A Slavery Museum Hits the Road
Think slavery in the United States was so 19th century? Think again, and direct your eyes toward the tomato fields of Florida. For decades, farmworkers in Florida have been picking tomatoes at slavery-level wages (not to mention in slavery-level conditions). Those tomatoes have ended up on your fast-food tacos, your fast-food burgers, in your grocery store produce aisles, and on your foot-long subs.
How dire are the straits for Florida farmworkers? Wages are so low that one farmworker would need to pick two tons of tomatoes a day, just to be able to earn minimum wage. Yup, that's right. At a rate of only $.45 per 32-lb bucket of tomatoes, farmworkers have to toil in fields for hours upon hours just to be able to pull in minimum wage.
And the horror doesn't stop with low wages. These same farmworkers are unable to organize, meaning that they don't have the right to collectively bargain with their employers for things like overtime pay, sick time, family leave, and more. And in more extreme situations, farmworkers are actually kept against their will, forced to pick tomatoes in fields beyond working hours, and forced into cramped living situations.

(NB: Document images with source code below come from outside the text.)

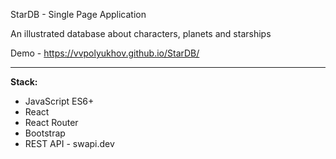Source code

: StarDB - Single Page Application 

An illustrated database about characters, planets and starships

Demo - https://vvpolyukhov.github.io/StarDB/

---------------------------------

**Stack:**

* JavaScript ES6+
* React
* React Router
* Bootstrap
* REST API - swapi.dev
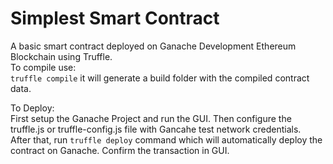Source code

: # Simplest Smart Contract
A basic smart contract deployed on Ganache Development Ethereum Blockchain using Truffle.<br>
To compile use:<br>
`truffle compile` it will generate a build folder with the compiled contract data.

To Deploy:<br>
First setup the Ganache Project and run the GUI. Then configure the truffle.js or truffle-config.js file with Gancahe test network credentials.<br> After that, run `truffle deploy` command which will automatically deploy the contract on Ganache. Confirm the transaction in GUI.
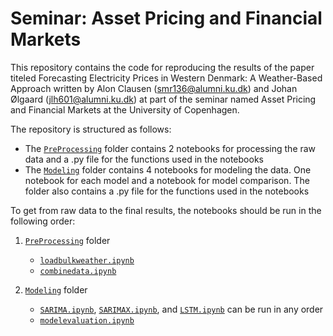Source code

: # Seminar: Asset Pricing and Financial Markets

This repository contains the code for reproducing the results of the paper titeled Forecasting Electricity Prices in Western Denmark:
A Weather-Based Approach written by Alon Clausen (smr136@alumni.ku.dk) and Johan Ølgaard (jlh601@alumni.ku.dk) at part of the seminar named Asset Pricing and Financial Markets at the University of Copenhagen.

The repository is structured as follows:
- The [`PreProcessing`](PreProcessing) folder contains 2 notebooks for processing the raw data and a .py file for the functions used in the notebooks
- The [`Modeling`](Modeling) folder contains 4 notebooks for modeling the data. One notebook for each model and a notebook for model comparison. The folder also contains a .py file for the functions used in the notebooks

To get from raw data to the final results, the notebooks should be run in the following order:
1. [`PreProcessing`](PreProcessing) folder
    - [`loadbulkweather.ipynb`](PreProcessing/loadbulkweather.ipynb)
    - [`combinedata.ipynb`](PreProcessing/combinedata.ipynb)

2. [`Modeling`](Modeling) folder
    - [`SARIMA.ipynb`](Modeling/ARIMA.ipynb), [`SARIMAX.ipynb`](Modeling/LSTM.ipynb), and [`LSTM.ipynb`](Modeling/LSTM.ipynb) can be run in any order
    - [`modelevaluation.ipynb`](Modeling/modelevaluation.ipynb)
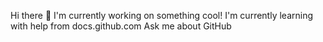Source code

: Hi there :wave: 
I'm currently working on something cool!
I'm currently learning with help from docs.github.com
Ask me about GitHub
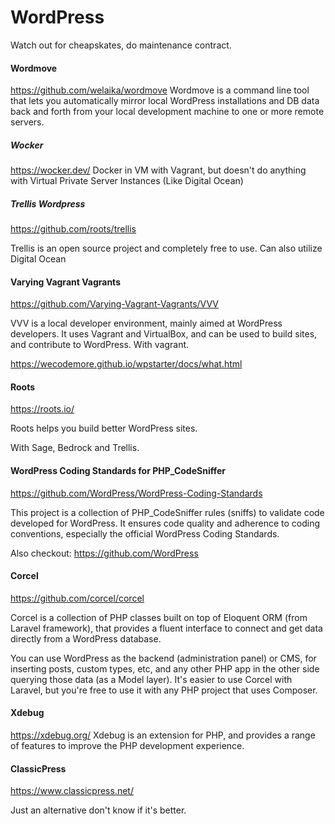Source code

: # WordPress

Watch out for cheapskates, do maintenance contract.

#### Wordmove
https://github.com/welaika/wordmove
Wordmove is a command line tool that lets you automatically mirror local WordPress installations and DB data back and forth from your local development machine to one or more remote servers.


##### Wocker
https://wocker.dev/
Docker in VM with Vagrant, but doesn't do anything with Virtual Private Server Instances (Like Digital Ocean)

##### Trellis Wordpress
https://github.com/roots/trellis

Trellis is an open source project and completely free to use.
Can also utilize Digital Ocean

#### Varying Vagrant Vagrants
https://github.com/Varying-Vagrant-Vagrants/VVV

VVV is a local developer environment, mainly aimed at WordPress developers. It uses Vagrant and VirtualBox, and can be used to build sites, and contribute to WordPress. With vagrant.

https://wecodemore.github.io/wpstarter/docs/what.html

####  Roots
https://roots.io/

Roots helps you build better WordPress sites.

With Sage, Bedrock and Trellis.


#### WordPress Coding Standards for PHP_CodeSniffer
https://github.com/WordPress/WordPress-Coding-Standards


This project is a collection of PHP_CodeSniffer rules (sniffs) to validate code developed for WordPress. It ensures code quality and adherence to coding conventions, especially the official WordPress Coding Standards.

Also checkout: https://github.com/WordPress

#### Corcel
https://github.com/corcel/corcel

Corcel is a collection of PHP classes built on top of Eloquent ORM (from Laravel framework), that provides a fluent interface to connect and get data directly from a WordPress database.

You can use WordPress as the backend (administration panel) or CMS, for inserting posts, custom types, etc, and any other PHP app in the other side querying those data (as a Model layer). It's easier to use Corcel with Laravel, but you're free to use it with any PHP project that uses Composer.

#### Xdebug
https://xdebug.org/
Xdebug is an extension for PHP, and provides a range of features to improve the PHP development experience.

#### ClassicPress
https://www.classicpress.net/

Just an alternative don't know if it's better.
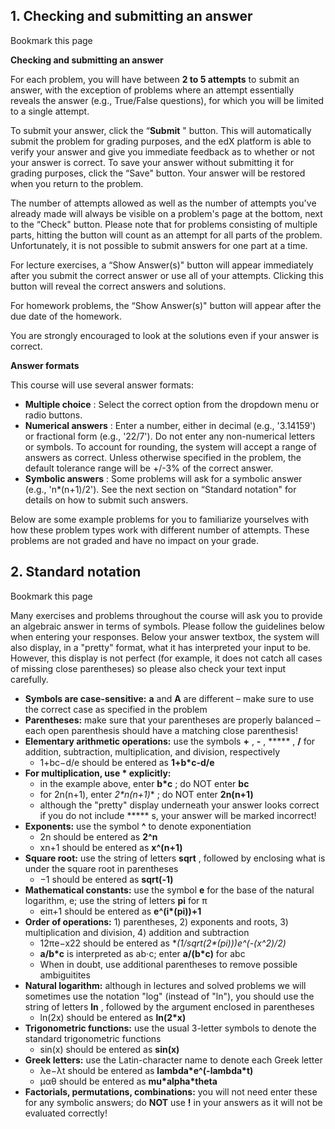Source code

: ## 1. Checking and submitting an answer

 Bookmark this page

**Checking and submitting an answer**

For each problem, you will have between **2 to 5 attempts** to submit an answer, with the exception of problems where an attempt essentially reveals the answer (e.g., True/False questions), for which you will be limited to a single attempt.

To submit your answer, click the “**Submit** " button. This will automatically submit the problem for grading purposes, and the edX platform is able to verify your answer and give you immediate feedback as to whether or not your answer is correct. To save your answer without submitting it for grading purposes, click the “Save" button. Your answer will be restored when you return to the problem.

The number of attempts allowed as well as the number of attempts you've already made will always be visible on a problem's page at the bottom, next to the “Check" button. Please note that for problems consisting of multiple parts, hitting the button will count as an attempt for all parts of the problem. Unfortunately, it is not possible to submit answers for one part at a time.

For lecture exercises, a “Show Answer(s)" button will appear immediately after you submit the correct answer or use all of your attempts. Clicking this button will reveal the correct answers and solutions.

For homework problems, the “Show Answer(s)" button will appear after the due date of the homework.

You are strongly encouraged to look at the solutions even if your answer is correct.

**Answer formats**

This course will use several answer formats:

- **Multiple choice** : Select the correct option from the dropdown menu or radio buttons.
- **Numerical answers** : Enter a number, either in decimal (e.g., '3.14159') or fractional form (e.g., '22/7'). Do not enter any non-numerical letters or symbols. To account for rounding, the system will accept a range of answers as correct. Unless otherwise specified in the problem, the default tolerance range will be +/-3% of the correct answer.
- **Symbolic answers** : Some problems will ask for a symbolic answer (e.g., 'n*(n+1)/2'). See the next section on “Standard notation" for details on how to submit such answers.

Below are some example problems for you to familiarize yourselves with how these problem types work with different number of attempts. These problems are not graded and have no impact on your grade.



## 2. Standard notation

 Bookmark this page

Many exercises and problems throughout the course will ask you to provide an algebraic answer in terms of symbols. Please follow the guidelines below when entering your responses. Below your answer textbox, the system will also display, in a "pretty" format, what it has interpreted your input to be. However, this display is not perfect (for example, it does not catch all cases of missing close parentheses) so please also check your text input carefully.

- **Symbols are case-sensitive:** **a** and **A** are different – make sure to use the correct case as specified in the problem
- **Parentheses:** make sure that your parentheses are properly balanced – each open parenthesis should have a matching close parenthesis!
- **Elementary arithmetic operations:** use the symbols **+** , **-** , ***** , **/** for addition, subtraction, multiplication, and division, respectively
  - 1+bc−d/e should be entered as **1+b\*c-d/e**
- **For multiplication, use \* explicitly:**
  - in the example above, enter **b\*c** ; do NOT enter **bc**
  - for 2n(n+1), enter **2\*n*(n+1)** ; do NOT enter **2n(n+1)**
  - although the "pretty" display underneath your answer looks correct if you do not include ***** s, your answer will be marked incorrect!
- **Exponents:** use the symbol **^** to denote exponentiation
  - 2n should be entered as **2^n**
  - xn+1 should be entered as **x^(n+1)**
- **Square root:** use the string of letters **sqrt** , followed by enclosing what is under the square root in parentheses
  - −1 should be entered as **sqrt(-1)**
- **Mathematical constants:** use the symbol **e** for the base of the natural logarithm, e; use the string of letters **pi** for π
  - eiπ+1 should be entered as **e^(i\*(pi))+1**
- **Order of operations:** 1) parentheses, 2) exponents and roots, 3) multiplication and division, 4) addition and subtraction
  - 12πe−x22 should be entered as **(1/sqrt(2\*(pi)))*e^(-(x^2)/2)**
  - **a/b\*c** is interpreted as ab⋅c; enter **a/(b\*c)** for abc
  - When in doubt, use additional parentheses to remove possible ambiguitites
- **Natural logarithm:** although in lectures and solved problems we will sometimes use the notation "log" (instead of "ln"), you should use the string of letters **ln** , followed by the argument enclosed in parentheses
  - ln⁡(2x) should be entered as **ln(2\*x)**
- **Trigonometric functions:** use the usual 3-letter symbols to denote the standard trigonometric functions
  - sin⁡(x) should be entered as **sin(x)**
- **Greek letters:** use the Latin-character name to denote each Greek letter
  - λe−λt should be entered as **lambda\*e^(-lambda*t)**
  - μαθ should be entered as **mu\*alpha*theta**
- **Factorials, permutations, combinations:** you will not need enter these for any symbolic answers; do **NOT** use **!** in your answers as it will not be evaluated correctly!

Since 1997, federal prosecutors have filed slavery charges against seven businesses and employers in Florida, leading one federal prosecutor to label the region "ground zero for modern-day slavery."
In the past decade, perhaps no organization in the U.S. has helped bring forward the faces and voices caught in this slavery cycle than the Coalition of Immokalee Workers (CIW). The CIW is an organization that works for farmworker rights in Southern Florida (and elsewhere throughout the U.S.). The organization has pressured fast-food giants Taco Bell, Burger King and McDonald's to make changes in their corporate policies that make lives better for the farmworkers that provide their tomatoes.
Now, the CIW is leading a traveling exhibit to educate the public on issues of slavery. They're spreading the word about modern-day slavery by going town-to-town, particularly in Florida, to let folks know that slavery is still very much a problem in this country, and that it may be happening your backyard. And as Amanda Kloer writes over at Change.org's Human Trafficking blog, this museum also comes complete with tools to get activists to take action and end slavery.
One exhibit, on display this past week at Florida State University, was a produce truck. But not just any produce truck. It was a truck used to highlight the story of four migrant farmworkers in southern Florida. Turns out that on Thanksgiving Day 2007, while millions of folks were watching parades and eating turkey, these four workers were chained inside the truck by their employers. The four farmworkers escaped, and years later, the folks who locked them up inside that truck -- Cesar and Geovanni Navarrette -- were found guilty of involuntary servitude.
That's good news for these four farmworkers, for sure. But their story is symbolic of a pattern faced by hundreds, if not thousands of farmworkers throughout the region. And that's the point of the traveling exhibit -- to give voice to the nameless and countless folks working in the tomato fields of Florida.
"I'm shocked by how much the United States condemns everywhere else in the world for similar situations," said Florida State University student Lamar Harris, according to Tallahassee.com. "What's being done to stop abuse in our own backyard?"
The traveling slavery tour will be hitting scores of cities across Florida through early April. It will all culminate in the Farmworker Freedom March in Lakeland, Florida. The march will run from April 16-18, and will end with a demonstration in front of grocery store megachain Publix's headquarters.
As the CIW puts it, modern day slavery doesn't occur in a vacuum.
"While the phenomenon of forced labor has taken many forms over the past four centuries in Florida agriculture, the industry has never been entirely free of the scourge of slavery," writes the CIW. That history lies at the heart of CIW's work, the heart of the Farmworker Freedom March, and the heart of the traveling slavery museum.